The summer after finishing university can be a daunting one; a brief respite from academic life in which thousands of graduates sit in limbo between the studies they’re leaving behind and the professional career they’re looking to build.
I had long considered a career in communications and the Seven Hills graduate internship seemed an ideal way to start laying the foundations. The enduring fear of every intern is that you will spend your time awkwardly twiddling your thumbs, awaiting the next call up to tea-making duty. However, I quickly discovered such a fear would never be realised at 33 Point Pleasant.
On my first morning I was welcomed and introduced to my ‘buddy’, Sophie Poston, the Campaign Executive I would be working closely with during my internship. The buddy system at Seven Hills means interns never feel forgotten about, providing a port of call for questions and a source of tasks to keep you contributing to office life.
I was soon sent a great stream of work, and by the end of my first week had been given the opportunity to write copy, practice pitching and attend client meetings.
The highlight of my internship was without a doubt helping the Cobra team launch Manoj Ladwa’s new book, Winning Partnership, which explores India-UK relations and the impact of Brexit. My role included pitching to media, arranging the logistics for the event and providing background research on the history of India-UK commercial relations for the keynote speeches.
Despite feeling rather out of my depth to begin with, under the guidance of the Seven Hills team, I (hopefully) provided useful assistance as an intern.

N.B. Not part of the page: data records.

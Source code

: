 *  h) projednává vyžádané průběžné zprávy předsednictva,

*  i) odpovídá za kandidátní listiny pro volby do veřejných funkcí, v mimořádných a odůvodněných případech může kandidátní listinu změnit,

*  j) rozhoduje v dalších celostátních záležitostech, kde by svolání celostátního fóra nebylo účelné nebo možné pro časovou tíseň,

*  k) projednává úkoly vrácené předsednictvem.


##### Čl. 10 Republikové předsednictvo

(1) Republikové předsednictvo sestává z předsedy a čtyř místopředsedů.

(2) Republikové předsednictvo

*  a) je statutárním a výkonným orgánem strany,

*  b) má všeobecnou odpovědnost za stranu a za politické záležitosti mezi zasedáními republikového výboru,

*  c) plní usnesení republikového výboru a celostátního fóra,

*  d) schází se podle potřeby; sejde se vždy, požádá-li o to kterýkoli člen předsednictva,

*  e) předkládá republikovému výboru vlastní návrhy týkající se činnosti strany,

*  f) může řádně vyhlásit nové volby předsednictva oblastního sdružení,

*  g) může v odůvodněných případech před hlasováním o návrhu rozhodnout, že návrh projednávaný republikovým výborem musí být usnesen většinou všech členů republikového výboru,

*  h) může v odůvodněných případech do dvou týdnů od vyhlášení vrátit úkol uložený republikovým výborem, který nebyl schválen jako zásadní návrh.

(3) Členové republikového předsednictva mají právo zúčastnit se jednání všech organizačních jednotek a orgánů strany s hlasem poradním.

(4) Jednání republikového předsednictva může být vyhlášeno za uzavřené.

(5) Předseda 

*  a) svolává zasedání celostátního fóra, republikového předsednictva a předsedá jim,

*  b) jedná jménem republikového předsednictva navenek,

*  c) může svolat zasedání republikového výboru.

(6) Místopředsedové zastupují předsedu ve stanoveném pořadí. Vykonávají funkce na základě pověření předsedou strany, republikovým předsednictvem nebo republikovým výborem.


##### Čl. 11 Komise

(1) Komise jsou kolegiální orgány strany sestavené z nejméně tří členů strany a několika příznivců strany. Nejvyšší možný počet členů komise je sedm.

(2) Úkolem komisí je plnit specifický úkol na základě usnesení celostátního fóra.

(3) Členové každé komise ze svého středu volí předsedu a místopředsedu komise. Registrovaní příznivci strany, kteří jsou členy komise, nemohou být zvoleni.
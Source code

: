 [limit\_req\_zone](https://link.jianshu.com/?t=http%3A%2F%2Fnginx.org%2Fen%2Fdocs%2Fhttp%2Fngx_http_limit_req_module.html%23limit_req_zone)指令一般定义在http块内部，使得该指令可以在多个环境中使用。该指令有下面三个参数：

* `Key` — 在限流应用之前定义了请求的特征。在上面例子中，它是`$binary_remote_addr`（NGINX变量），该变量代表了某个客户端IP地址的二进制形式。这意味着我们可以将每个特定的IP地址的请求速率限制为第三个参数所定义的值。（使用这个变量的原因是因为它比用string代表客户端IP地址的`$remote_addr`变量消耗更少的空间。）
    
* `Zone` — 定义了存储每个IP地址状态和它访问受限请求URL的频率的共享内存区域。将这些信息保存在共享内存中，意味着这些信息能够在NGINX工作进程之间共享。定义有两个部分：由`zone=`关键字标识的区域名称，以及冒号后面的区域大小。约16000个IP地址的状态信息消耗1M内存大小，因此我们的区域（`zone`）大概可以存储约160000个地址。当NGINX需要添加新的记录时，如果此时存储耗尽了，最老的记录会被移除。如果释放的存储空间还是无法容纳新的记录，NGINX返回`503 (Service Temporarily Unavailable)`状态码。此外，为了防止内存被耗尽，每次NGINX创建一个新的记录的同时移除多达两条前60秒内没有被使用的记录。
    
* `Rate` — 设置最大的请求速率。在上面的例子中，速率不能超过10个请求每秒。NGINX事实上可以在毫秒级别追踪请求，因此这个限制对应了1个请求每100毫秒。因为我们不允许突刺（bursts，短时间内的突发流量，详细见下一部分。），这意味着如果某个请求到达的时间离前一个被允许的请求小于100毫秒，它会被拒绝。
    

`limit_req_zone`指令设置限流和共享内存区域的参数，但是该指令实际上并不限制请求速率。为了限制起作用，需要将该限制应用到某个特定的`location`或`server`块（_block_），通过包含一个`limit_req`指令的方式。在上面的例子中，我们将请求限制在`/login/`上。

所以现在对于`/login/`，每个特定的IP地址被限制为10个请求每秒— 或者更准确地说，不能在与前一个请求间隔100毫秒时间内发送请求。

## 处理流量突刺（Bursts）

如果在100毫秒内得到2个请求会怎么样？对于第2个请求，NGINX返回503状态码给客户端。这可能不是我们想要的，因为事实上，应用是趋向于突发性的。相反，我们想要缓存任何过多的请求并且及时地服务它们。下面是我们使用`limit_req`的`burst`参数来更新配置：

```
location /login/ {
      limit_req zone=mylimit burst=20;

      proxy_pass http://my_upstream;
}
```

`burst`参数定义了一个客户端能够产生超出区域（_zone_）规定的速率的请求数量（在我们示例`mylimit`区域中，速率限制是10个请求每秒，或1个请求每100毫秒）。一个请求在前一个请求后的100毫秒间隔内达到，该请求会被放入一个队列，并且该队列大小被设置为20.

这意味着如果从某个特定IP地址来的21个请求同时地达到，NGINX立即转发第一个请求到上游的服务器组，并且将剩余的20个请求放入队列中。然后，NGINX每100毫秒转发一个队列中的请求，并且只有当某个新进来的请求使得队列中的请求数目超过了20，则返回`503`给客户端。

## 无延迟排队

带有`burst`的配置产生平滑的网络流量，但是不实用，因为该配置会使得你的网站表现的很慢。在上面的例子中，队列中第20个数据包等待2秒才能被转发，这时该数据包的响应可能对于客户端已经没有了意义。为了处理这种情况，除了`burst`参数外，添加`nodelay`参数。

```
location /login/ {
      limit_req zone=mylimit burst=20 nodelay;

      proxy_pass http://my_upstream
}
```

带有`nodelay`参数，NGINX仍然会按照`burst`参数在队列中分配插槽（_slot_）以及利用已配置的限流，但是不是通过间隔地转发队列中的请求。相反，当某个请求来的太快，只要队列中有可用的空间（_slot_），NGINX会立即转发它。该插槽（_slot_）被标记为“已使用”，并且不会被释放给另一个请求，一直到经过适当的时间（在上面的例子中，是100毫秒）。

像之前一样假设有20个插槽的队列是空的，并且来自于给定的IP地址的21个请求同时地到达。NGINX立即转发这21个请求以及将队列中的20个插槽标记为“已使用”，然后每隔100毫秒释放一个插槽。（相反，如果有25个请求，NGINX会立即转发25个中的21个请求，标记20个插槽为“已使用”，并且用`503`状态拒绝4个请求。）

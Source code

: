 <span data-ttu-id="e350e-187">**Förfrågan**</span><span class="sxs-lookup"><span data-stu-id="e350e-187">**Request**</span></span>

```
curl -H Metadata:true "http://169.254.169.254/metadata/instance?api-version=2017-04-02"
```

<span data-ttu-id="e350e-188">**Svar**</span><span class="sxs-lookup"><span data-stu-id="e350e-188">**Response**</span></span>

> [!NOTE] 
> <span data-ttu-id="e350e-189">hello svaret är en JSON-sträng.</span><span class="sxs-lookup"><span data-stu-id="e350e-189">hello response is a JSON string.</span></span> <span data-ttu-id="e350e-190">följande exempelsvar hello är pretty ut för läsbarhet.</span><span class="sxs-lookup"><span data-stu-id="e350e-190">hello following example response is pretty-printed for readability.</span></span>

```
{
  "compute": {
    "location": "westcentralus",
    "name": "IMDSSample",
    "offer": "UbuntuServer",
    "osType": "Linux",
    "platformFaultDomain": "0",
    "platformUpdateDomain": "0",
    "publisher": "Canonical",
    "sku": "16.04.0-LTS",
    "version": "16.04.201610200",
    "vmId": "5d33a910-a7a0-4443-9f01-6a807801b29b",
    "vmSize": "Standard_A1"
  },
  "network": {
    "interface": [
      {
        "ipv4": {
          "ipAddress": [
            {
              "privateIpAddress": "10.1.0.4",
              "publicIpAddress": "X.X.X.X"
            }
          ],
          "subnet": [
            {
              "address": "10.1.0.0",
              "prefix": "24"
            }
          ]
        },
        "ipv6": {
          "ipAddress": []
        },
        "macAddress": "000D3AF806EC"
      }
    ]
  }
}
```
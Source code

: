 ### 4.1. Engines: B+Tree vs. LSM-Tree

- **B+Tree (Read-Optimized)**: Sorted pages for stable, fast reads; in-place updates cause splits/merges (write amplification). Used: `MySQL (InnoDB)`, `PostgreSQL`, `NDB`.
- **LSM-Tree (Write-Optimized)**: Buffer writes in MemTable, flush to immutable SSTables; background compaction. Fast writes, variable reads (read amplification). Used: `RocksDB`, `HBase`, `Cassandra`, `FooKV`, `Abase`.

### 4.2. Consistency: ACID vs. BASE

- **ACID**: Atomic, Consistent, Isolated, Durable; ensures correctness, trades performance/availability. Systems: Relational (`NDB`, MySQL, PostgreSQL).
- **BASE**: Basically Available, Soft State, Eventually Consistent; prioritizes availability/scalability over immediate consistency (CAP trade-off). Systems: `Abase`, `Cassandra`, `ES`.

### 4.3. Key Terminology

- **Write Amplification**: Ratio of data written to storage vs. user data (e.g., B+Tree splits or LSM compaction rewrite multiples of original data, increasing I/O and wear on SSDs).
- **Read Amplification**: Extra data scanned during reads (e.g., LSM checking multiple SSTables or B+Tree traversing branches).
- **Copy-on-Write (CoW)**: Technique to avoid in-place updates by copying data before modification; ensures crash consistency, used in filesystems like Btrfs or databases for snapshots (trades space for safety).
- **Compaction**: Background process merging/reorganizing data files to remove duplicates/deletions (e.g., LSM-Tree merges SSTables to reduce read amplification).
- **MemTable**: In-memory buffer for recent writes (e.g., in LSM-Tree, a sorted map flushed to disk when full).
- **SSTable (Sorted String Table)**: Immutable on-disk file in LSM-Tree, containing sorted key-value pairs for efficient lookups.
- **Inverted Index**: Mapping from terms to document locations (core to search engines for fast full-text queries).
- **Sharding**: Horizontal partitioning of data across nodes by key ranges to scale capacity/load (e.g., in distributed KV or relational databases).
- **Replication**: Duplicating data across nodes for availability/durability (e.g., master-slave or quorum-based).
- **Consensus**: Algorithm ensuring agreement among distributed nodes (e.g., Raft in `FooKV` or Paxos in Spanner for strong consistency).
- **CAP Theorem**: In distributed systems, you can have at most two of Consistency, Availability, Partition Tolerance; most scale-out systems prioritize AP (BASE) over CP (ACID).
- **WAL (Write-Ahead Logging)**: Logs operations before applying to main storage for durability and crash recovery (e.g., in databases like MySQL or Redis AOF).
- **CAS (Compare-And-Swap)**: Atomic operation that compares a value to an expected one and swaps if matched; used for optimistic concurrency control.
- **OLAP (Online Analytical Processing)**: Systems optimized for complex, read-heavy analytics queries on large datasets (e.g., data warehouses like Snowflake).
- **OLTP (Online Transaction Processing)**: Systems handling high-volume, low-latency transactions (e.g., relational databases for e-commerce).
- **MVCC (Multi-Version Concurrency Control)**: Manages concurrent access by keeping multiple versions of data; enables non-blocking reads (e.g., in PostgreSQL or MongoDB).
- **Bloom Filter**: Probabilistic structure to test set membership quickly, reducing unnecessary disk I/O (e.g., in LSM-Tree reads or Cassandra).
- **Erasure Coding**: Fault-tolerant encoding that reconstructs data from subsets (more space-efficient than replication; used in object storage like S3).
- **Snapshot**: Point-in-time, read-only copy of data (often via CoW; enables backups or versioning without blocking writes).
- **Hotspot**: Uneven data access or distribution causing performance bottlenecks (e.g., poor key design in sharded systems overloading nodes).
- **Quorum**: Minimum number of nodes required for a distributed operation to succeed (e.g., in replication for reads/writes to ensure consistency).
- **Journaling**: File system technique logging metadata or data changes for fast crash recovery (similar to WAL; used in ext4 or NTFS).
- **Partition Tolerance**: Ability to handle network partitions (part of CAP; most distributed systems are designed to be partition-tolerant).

The level of trust and responsibility that an intern is afforded from day one makes these placements enjoyable and rewarding – you feel part of the core team, not a spare part searching for something to do.
The Seven Hills graduate internship has confirmed that this is the industry I would like to work in, providing me with a fast-paced and extremely enjoyable two-weeks in which I met fantastic people, and worked on even more fantastic campaigns.